By: LONNY DEMAREE
It is good that the Air Raid is coming back to Commonwealth Stadium and it will generate lots of excitement. The fans remember the Hal Mumme days when the air was full of footballs. But air-raid’s, cannon-boom’s, steam and or smoke, or smoking-mirrors excite fans but do not win football games.
The average fan may want to see the ball in the air seventy-percent of the time but Mark Stoops said you can’t win in the SEC with that kind of percentage. “You have to be more balance in our offensive approach,” the coach explained. Coach Stoops and offensive coordinator Neal Brown did not come to Kentucky with the mind set of strictly just entertaining the fan base, alone. Stoops said to win in the SEC you have it have more of a balanced offensive attack. Aside from the sirens let’s define the Air Raid attack.
1) There was Hal Mumme’s version, who was arguably the author of the air-raid attack. He had the ball in the air 70-percent of the time.
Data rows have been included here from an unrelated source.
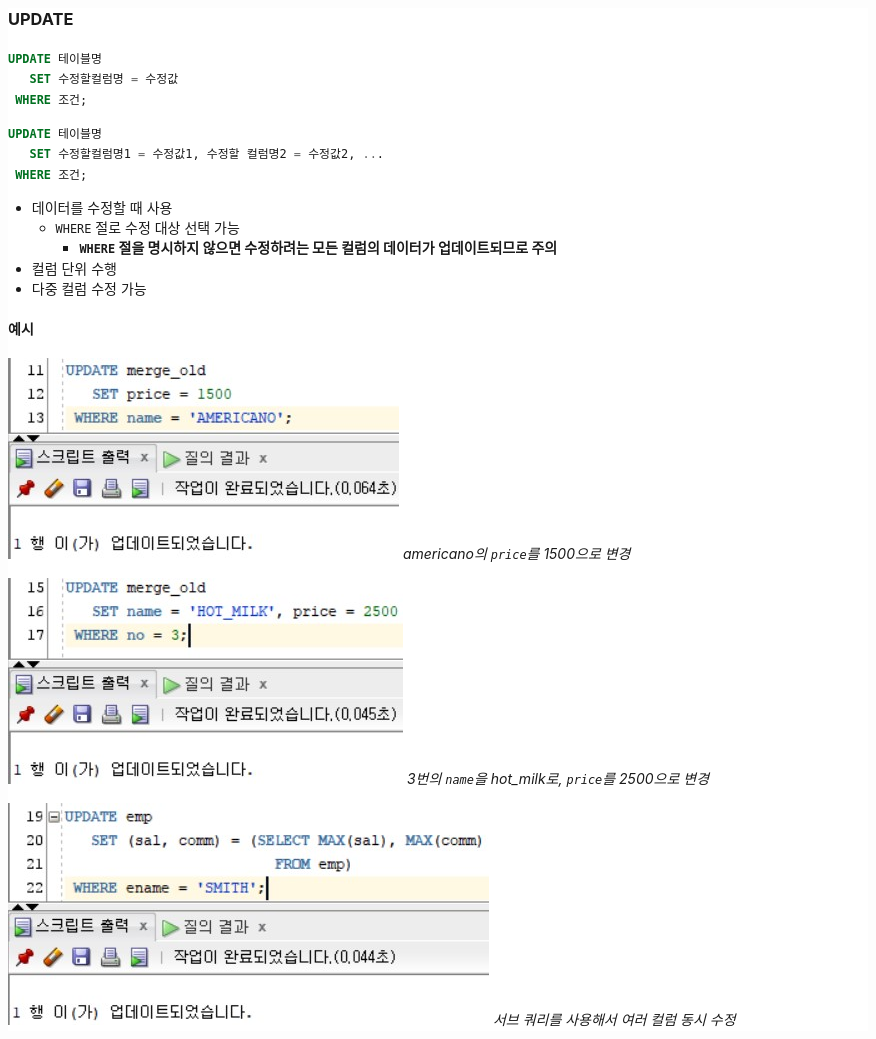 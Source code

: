 ### UPDATE

```sql
UPDATE 테이블명
   SET 수정할컬럼명 = 수정값
 WHERE 조건;
```

```sql
UPDATE 테이블명
   SET 수정할컬럼명1 = 수정값1, 수정할 컬럼명2 = 수정값2, ...
 WHERE 조건;
```

- 데이터를 수정할 때 사용
	+ `WHERE` 절로 수정 대상 선택 가능
		* **`WHERE` 절을 명시하지 않으면 수정하려는 모든 컬럼의 데이터가 업데이트되므로 주의**
- 컬럼 단위 수행
- 다중 컬럼 수정 가능

#### 예시

![05-ex-update(1)](/assets/img/posts/certifications/sqld/2-sql-basic-and-utilization/administration-statements/05-ex-update(1).jpg)
*americano의 `price`를 1500으로 변경*

![06-ex-update(2)](/assets/img/posts/certifications/sqld/2-sql-basic-and-utilization/administration-statements/06-ex-update(2).jpg)
*3번의 `name`을 hot_milk로, `price`를 2500으로 변경*

![07-ex-update(3)](/assets/img/posts/certifications/sqld/2-sql-basic-and-utilization/administration-statements/07-ex-update(3).jpg)
*서브 쿼리를 사용해서 여러 컬럼 동시 수정*
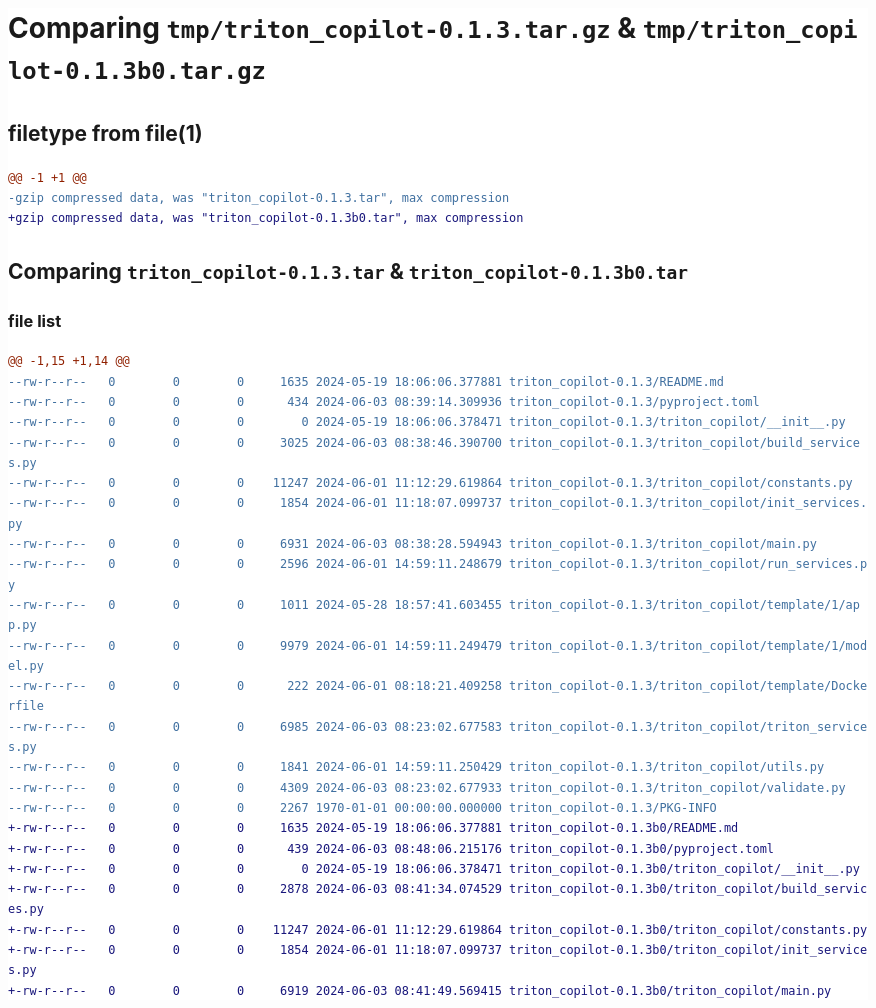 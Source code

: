 # Comparing `tmp/triton_copilot-0.1.3.tar.gz` & `tmp/triton_copilot-0.1.3b0.tar.gz`

## filetype from file(1)

```diff
@@ -1 +1 @@
-gzip compressed data, was "triton_copilot-0.1.3.tar", max compression
+gzip compressed data, was "triton_copilot-0.1.3b0.tar", max compression
```

## Comparing `triton_copilot-0.1.3.tar` & `triton_copilot-0.1.3b0.tar`

### file list

```diff
@@ -1,15 +1,14 @@
--rw-r--r--   0        0        0     1635 2024-05-19 18:06:06.377881 triton_copilot-0.1.3/README.md
--rw-r--r--   0        0        0      434 2024-06-03 08:39:14.309936 triton_copilot-0.1.3/pyproject.toml
--rw-r--r--   0        0        0        0 2024-05-19 18:06:06.378471 triton_copilot-0.1.3/triton_copilot/__init__.py
--rw-r--r--   0        0        0     3025 2024-06-03 08:38:46.390700 triton_copilot-0.1.3/triton_copilot/build_services.py
--rw-r--r--   0        0        0    11247 2024-06-01 11:12:29.619864 triton_copilot-0.1.3/triton_copilot/constants.py
--rw-r--r--   0        0        0     1854 2024-06-01 11:18:07.099737 triton_copilot-0.1.3/triton_copilot/init_services.py
--rw-r--r--   0        0        0     6931 2024-06-03 08:38:28.594943 triton_copilot-0.1.3/triton_copilot/main.py
--rw-r--r--   0        0        0     2596 2024-06-01 14:59:11.248679 triton_copilot-0.1.3/triton_copilot/run_services.py
--rw-r--r--   0        0        0     1011 2024-05-28 18:57:41.603455 triton_copilot-0.1.3/triton_copilot/template/1/app.py
--rw-r--r--   0        0        0     9979 2024-06-01 14:59:11.249479 triton_copilot-0.1.3/triton_copilot/template/1/model.py
--rw-r--r--   0        0        0      222 2024-06-01 08:18:21.409258 triton_copilot-0.1.3/triton_copilot/template/Dockerfile
--rw-r--r--   0        0        0     6985 2024-06-03 08:23:02.677583 triton_copilot-0.1.3/triton_copilot/triton_services.py
--rw-r--r--   0        0        0     1841 2024-06-01 14:59:11.250429 triton_copilot-0.1.3/triton_copilot/utils.py
--rw-r--r--   0        0        0     4309 2024-06-03 08:23:02.677933 triton_copilot-0.1.3/triton_copilot/validate.py
--rw-r--r--   0        0        0     2267 1970-01-01 00:00:00.000000 triton_copilot-0.1.3/PKG-INFO
+-rw-r--r--   0        0        0     1635 2024-05-19 18:06:06.377881 triton_copilot-0.1.3b0/README.md
+-rw-r--r--   0        0        0      439 2024-06-03 08:48:06.215176 triton_copilot-0.1.3b0/pyproject.toml
+-rw-r--r--   0        0        0        0 2024-05-19 18:06:06.378471 triton_copilot-0.1.3b0/triton_copilot/__init__.py
+-rw-r--r--   0        0        0     2878 2024-06-03 08:41:34.074529 triton_copilot-0.1.3b0/triton_copilot/build_services.py
+-rw-r--r--   0        0        0    11247 2024-06-01 11:12:29.619864 triton_copilot-0.1.3b0/triton_copilot/constants.py
+-rw-r--r--   0        0        0     1854 2024-06-01 11:18:07.099737 triton_copilot-0.1.3b0/triton_copilot/init_services.py
+-rw-r--r--   0        0        0     6919 2024-06-03 08:41:49.569415 triton_copilot-0.1.3b0/triton_copilot/main.py
```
2) Then there was the Tony Franklin version who coached under Mumme. The two of them coached James Whalen to records for receptions as a tight end.
Wait a minute, let’s pause right there for a brief moment. The head coach Ray Goff era of Georgia Bulldog football was not considered the spread offense but with Eric Zier (’92-’95) they passed the football may times upwards of fifty time in games. Ironically both he a Hal Mumme got released from their jobs. At the time Goff had running back’s Terrell Davis and Olandis Gary on the squad both of who went on to become thousand-yard backs in the NFL. Goff told his fan base he didn’t have adequate backs to run the football.
3) There is the Sonny Dykes version of the spread offense.
4) The Cliff Kingsbury version.
5) The Mike Leach version
Except for Leach and Mumme who at periods in their careers have thrown 70-percent of the time, all of the other aforementioned coaches were closer to 60-percent pass. Last year at Texas Tech Neal Brown threw 59-percent to 41-percent running the ball.
Dykes coached Green Bay Packer tight end Ron Gronkowski at Texas Tech and that position is an integral part of the spread offense. The way UK intends to make what they do effective is the high-tempo to keep defenses off balance.
We hearken back to 1997 when UK was at LSU Tiger stadium. I was a night game and UK a heavy underdog in the game. The tigers had a nose-tackle named Anthony “Bugger” McFarland that was terrorizing the SEC. And having to rush the quarterback continuously by mid-third quarter Bugger was perspiring profusely and winded. By the end of the game he was render harmless and UK won the game 39-36 on a last second field goal by Seth Hanson. McFarland went to on play nine years in the NFL including a Super-Bowl win with the Indianapolis Colts.
So what is your taste in air-raids? I say the one that puts more emphasis on the running game and defense. Without those ingredients UK is going to continue to spin its wheels in the SEC.